(Saved data entries)
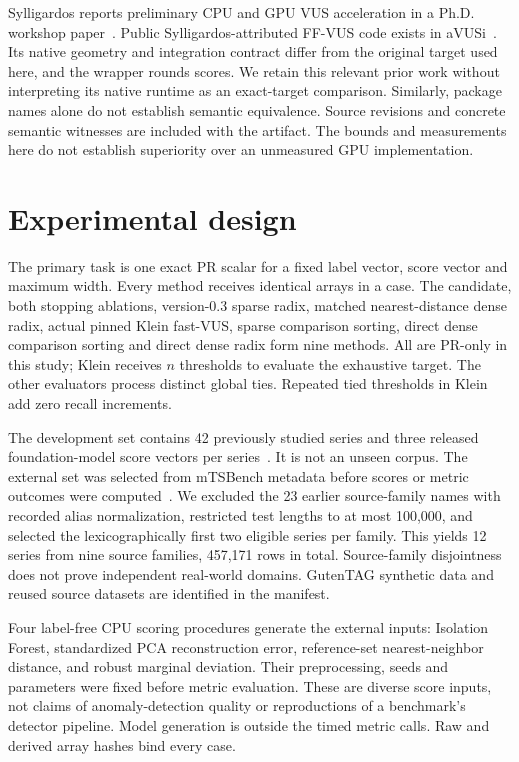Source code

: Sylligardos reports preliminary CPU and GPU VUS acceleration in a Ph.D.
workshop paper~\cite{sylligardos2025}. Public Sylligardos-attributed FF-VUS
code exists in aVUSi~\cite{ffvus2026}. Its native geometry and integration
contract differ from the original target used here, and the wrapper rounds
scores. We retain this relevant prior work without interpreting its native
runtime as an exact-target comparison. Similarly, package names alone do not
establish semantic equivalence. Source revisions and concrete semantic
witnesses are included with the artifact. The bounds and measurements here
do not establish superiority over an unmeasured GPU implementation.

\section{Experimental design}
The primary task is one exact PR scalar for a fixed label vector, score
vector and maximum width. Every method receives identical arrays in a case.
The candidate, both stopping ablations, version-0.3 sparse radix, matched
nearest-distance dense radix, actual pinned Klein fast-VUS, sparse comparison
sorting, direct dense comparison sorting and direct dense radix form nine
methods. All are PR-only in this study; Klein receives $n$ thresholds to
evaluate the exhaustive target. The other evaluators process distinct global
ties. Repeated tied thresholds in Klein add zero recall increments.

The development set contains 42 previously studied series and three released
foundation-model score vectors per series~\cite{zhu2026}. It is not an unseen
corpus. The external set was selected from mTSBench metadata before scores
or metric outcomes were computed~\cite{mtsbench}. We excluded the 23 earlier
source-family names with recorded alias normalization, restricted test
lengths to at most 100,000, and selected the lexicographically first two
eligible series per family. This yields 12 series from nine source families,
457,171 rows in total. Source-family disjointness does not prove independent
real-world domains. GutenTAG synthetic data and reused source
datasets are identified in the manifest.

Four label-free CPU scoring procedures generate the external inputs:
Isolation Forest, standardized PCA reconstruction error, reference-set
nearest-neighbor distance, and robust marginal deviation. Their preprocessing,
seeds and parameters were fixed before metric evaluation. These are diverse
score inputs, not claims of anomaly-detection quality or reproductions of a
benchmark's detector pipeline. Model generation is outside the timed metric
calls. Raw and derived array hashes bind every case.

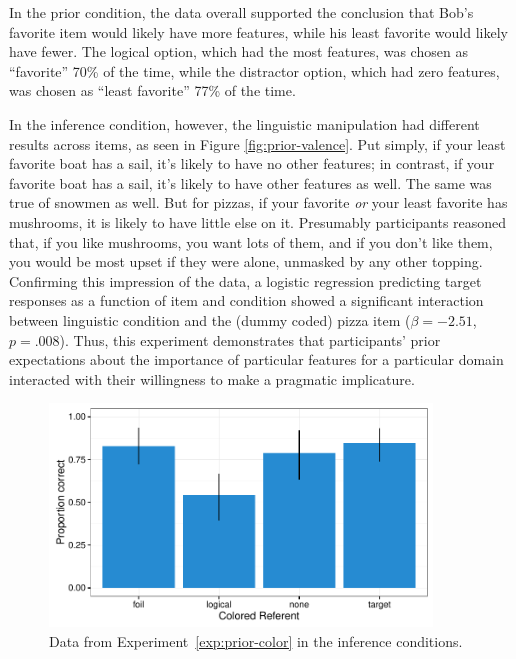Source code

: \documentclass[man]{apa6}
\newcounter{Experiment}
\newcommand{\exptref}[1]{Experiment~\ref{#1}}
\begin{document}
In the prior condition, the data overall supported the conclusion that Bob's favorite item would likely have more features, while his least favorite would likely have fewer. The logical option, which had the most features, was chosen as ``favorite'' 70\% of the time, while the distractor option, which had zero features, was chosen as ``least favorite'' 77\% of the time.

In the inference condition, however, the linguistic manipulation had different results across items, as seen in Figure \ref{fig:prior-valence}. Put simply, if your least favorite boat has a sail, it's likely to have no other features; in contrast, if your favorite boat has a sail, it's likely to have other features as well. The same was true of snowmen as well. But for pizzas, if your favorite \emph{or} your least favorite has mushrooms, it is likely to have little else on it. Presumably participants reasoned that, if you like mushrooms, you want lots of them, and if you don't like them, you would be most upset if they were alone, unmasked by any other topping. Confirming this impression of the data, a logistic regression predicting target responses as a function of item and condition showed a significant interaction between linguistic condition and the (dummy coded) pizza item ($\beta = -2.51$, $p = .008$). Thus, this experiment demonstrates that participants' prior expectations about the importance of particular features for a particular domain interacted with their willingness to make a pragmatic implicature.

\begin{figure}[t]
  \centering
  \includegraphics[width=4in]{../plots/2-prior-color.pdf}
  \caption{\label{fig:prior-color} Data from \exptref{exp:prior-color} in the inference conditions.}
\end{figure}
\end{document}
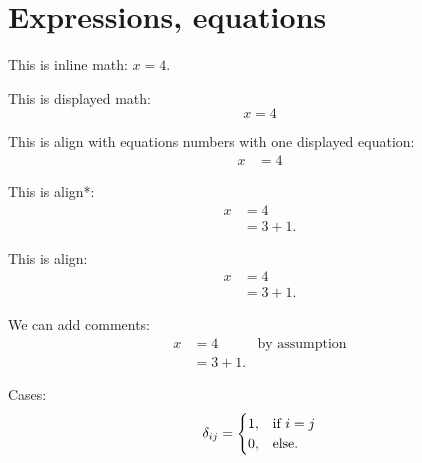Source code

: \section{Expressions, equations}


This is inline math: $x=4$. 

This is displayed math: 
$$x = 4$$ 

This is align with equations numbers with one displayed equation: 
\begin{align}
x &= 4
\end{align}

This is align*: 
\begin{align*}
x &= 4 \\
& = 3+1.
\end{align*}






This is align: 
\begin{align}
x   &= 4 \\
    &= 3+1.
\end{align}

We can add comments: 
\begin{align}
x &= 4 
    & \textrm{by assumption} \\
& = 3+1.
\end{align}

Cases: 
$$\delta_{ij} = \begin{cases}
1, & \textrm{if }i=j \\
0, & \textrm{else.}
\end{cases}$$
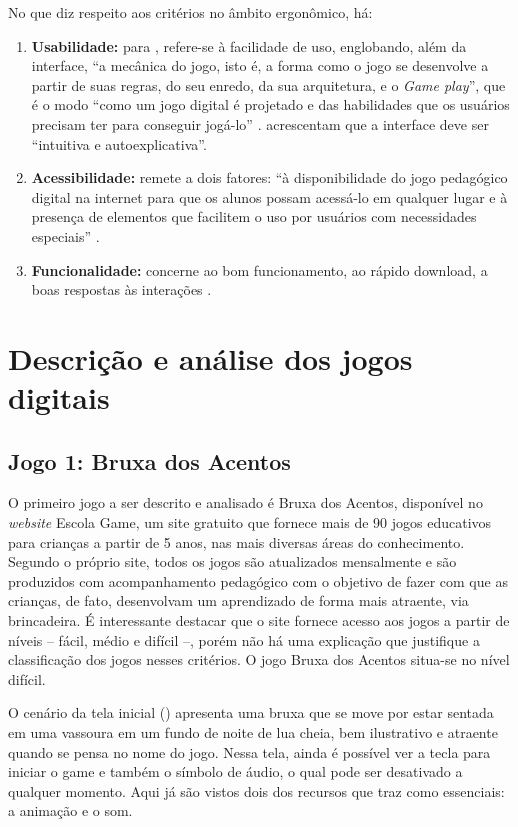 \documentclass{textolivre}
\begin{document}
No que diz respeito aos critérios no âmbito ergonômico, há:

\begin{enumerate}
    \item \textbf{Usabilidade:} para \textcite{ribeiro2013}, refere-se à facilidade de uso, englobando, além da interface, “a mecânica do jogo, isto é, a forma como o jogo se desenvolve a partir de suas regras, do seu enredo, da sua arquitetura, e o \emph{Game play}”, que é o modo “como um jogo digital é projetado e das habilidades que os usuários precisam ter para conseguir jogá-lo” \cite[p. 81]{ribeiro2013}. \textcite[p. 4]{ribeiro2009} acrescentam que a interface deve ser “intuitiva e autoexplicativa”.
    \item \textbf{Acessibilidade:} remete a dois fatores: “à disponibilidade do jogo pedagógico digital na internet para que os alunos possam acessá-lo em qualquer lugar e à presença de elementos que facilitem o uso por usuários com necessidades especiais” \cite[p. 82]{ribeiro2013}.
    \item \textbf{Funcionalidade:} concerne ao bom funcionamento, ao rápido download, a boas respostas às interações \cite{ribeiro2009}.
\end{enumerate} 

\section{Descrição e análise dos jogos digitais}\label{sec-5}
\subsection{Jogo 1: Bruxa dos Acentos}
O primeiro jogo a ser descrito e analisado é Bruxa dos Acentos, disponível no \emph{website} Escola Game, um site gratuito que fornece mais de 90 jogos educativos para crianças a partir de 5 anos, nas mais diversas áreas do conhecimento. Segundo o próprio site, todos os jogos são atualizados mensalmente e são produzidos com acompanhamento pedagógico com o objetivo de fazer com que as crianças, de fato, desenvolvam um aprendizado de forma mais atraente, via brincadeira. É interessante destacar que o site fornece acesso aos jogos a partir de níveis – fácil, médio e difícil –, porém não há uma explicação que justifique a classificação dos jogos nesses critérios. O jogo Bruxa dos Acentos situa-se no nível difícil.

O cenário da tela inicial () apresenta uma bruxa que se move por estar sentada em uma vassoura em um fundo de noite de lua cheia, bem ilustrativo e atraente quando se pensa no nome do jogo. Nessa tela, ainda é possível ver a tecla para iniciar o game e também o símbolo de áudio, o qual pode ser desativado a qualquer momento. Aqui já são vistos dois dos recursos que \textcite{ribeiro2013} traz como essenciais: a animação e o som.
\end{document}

--

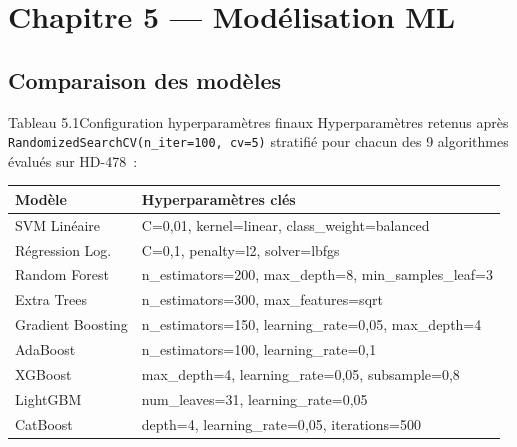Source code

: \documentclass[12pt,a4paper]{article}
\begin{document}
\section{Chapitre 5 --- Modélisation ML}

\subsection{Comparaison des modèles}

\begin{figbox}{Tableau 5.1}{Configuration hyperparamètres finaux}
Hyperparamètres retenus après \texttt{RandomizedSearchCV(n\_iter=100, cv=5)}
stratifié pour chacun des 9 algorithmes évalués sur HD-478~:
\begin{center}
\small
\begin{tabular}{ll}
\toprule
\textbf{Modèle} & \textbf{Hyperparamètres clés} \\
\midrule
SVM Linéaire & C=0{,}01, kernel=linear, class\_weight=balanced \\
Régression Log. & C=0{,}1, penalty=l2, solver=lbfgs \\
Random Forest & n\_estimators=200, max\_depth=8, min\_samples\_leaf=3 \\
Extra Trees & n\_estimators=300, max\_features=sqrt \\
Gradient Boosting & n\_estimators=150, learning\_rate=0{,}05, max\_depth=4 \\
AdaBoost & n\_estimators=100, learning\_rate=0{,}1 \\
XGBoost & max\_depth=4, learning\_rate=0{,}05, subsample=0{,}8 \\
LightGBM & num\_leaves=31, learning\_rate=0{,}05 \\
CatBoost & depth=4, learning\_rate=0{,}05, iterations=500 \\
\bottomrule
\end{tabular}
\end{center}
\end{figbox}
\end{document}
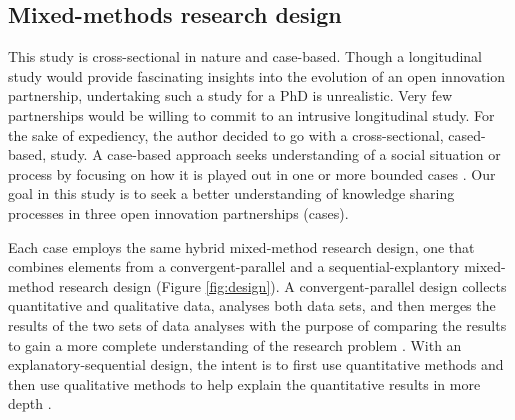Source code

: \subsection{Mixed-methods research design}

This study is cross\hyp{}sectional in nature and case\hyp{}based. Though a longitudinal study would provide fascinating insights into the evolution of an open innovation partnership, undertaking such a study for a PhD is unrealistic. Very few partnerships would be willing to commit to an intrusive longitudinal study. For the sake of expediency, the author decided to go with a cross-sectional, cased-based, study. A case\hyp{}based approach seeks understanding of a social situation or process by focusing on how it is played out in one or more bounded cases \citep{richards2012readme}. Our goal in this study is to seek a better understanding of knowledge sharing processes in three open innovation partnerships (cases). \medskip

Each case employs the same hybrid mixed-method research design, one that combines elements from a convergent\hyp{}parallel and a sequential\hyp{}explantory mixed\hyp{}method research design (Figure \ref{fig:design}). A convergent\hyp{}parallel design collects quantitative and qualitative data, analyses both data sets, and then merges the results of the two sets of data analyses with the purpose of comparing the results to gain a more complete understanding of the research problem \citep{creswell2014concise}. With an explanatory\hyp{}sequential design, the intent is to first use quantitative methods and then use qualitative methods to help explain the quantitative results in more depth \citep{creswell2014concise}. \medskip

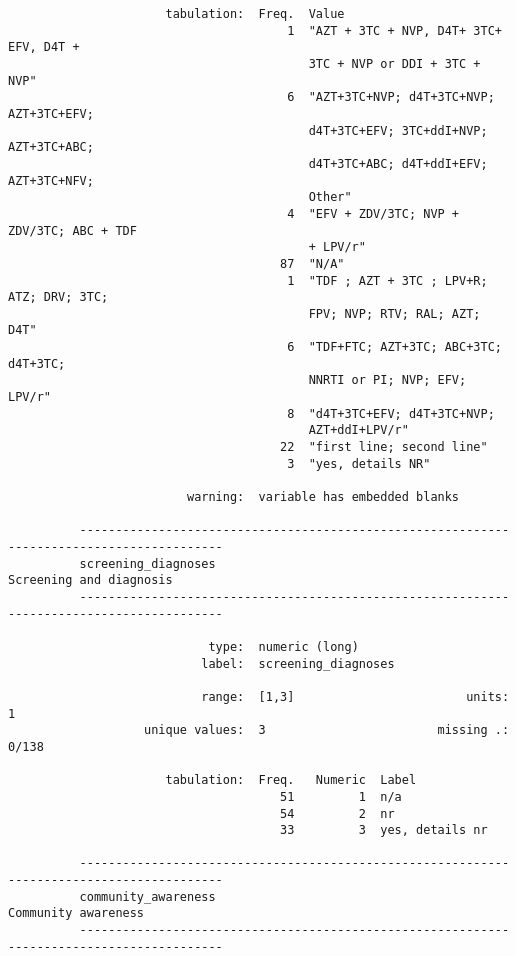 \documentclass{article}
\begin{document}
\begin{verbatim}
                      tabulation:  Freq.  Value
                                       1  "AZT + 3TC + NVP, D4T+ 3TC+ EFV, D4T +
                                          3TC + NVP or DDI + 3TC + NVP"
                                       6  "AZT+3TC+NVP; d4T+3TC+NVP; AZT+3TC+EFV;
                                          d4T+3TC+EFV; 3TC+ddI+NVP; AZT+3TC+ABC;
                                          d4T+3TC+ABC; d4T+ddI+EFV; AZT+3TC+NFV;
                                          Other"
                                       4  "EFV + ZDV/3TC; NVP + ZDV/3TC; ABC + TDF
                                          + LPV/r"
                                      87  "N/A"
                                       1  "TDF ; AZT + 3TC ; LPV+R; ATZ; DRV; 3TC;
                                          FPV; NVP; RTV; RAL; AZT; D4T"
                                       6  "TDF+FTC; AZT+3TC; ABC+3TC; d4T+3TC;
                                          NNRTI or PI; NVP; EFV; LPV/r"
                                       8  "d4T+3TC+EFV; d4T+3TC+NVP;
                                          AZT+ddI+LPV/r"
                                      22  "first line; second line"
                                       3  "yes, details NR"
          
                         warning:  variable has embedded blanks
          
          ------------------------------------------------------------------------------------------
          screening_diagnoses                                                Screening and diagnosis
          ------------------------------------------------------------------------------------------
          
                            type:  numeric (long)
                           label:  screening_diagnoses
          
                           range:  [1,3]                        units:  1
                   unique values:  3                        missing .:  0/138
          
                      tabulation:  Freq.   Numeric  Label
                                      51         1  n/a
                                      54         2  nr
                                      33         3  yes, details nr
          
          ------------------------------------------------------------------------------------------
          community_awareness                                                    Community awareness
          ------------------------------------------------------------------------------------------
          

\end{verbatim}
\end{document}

* * *

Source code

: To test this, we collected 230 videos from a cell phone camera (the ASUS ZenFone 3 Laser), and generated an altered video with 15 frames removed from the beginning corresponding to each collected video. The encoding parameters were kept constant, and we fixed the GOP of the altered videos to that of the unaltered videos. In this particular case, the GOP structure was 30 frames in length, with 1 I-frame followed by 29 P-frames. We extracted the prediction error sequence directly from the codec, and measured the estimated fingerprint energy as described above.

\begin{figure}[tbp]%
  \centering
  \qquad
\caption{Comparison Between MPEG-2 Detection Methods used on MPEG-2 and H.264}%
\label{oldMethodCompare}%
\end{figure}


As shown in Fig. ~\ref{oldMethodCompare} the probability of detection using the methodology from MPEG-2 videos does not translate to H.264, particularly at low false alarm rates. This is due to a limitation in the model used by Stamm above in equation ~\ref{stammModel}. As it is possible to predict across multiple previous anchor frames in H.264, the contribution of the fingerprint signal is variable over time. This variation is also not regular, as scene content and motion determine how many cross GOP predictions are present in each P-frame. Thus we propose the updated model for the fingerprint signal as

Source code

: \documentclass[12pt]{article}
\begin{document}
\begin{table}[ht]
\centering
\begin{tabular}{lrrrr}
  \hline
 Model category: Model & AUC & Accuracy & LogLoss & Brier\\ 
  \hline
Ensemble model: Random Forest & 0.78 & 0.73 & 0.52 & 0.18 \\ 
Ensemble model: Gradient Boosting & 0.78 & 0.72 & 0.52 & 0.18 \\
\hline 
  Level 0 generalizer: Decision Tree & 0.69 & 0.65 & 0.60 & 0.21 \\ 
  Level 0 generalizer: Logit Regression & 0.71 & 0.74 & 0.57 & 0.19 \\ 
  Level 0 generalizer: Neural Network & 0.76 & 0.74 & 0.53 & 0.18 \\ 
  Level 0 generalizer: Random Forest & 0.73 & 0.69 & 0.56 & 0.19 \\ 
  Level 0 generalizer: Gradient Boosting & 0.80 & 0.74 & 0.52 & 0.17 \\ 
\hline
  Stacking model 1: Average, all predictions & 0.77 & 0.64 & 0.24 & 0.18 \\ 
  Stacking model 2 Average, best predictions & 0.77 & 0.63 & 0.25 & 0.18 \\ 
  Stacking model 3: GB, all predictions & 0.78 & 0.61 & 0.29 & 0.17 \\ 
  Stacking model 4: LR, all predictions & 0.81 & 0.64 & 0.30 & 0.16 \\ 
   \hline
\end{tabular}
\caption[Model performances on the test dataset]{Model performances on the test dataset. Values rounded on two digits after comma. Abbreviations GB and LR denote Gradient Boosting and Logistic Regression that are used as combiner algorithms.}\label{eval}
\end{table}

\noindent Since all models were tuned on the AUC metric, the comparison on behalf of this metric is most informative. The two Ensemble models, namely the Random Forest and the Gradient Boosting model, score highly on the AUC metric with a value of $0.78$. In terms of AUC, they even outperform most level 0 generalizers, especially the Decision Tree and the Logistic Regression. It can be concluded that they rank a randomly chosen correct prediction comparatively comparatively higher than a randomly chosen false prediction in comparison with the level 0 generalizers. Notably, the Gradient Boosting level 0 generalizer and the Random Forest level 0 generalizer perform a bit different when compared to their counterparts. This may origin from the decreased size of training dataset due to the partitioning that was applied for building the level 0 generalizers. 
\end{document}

About this task ->
Pull out each line of the entries that contains "fixed".

Response area ->
The primary task is one exact PR scalar for a fixed label vector, score
seeds and parameters were fixed before metric evaluation. These are diverse
: To test this, we collected 230 videos from a cell phone camera (the ASUS ZenFone 3 Laser), and generated an altered video with 15 frames removed from the beginning corresponding to each collected video. The encoding parameters were kept constant, and we fixed the GOP of the altered videos to that of the unaltered videos. In this particular case, the GOP structure was 30 frames in length, with 1 I-frame followed by 29 P-frames. We extracted the prediction error sequence directly from the codec, and measured the estimated fingerprint energy as described above.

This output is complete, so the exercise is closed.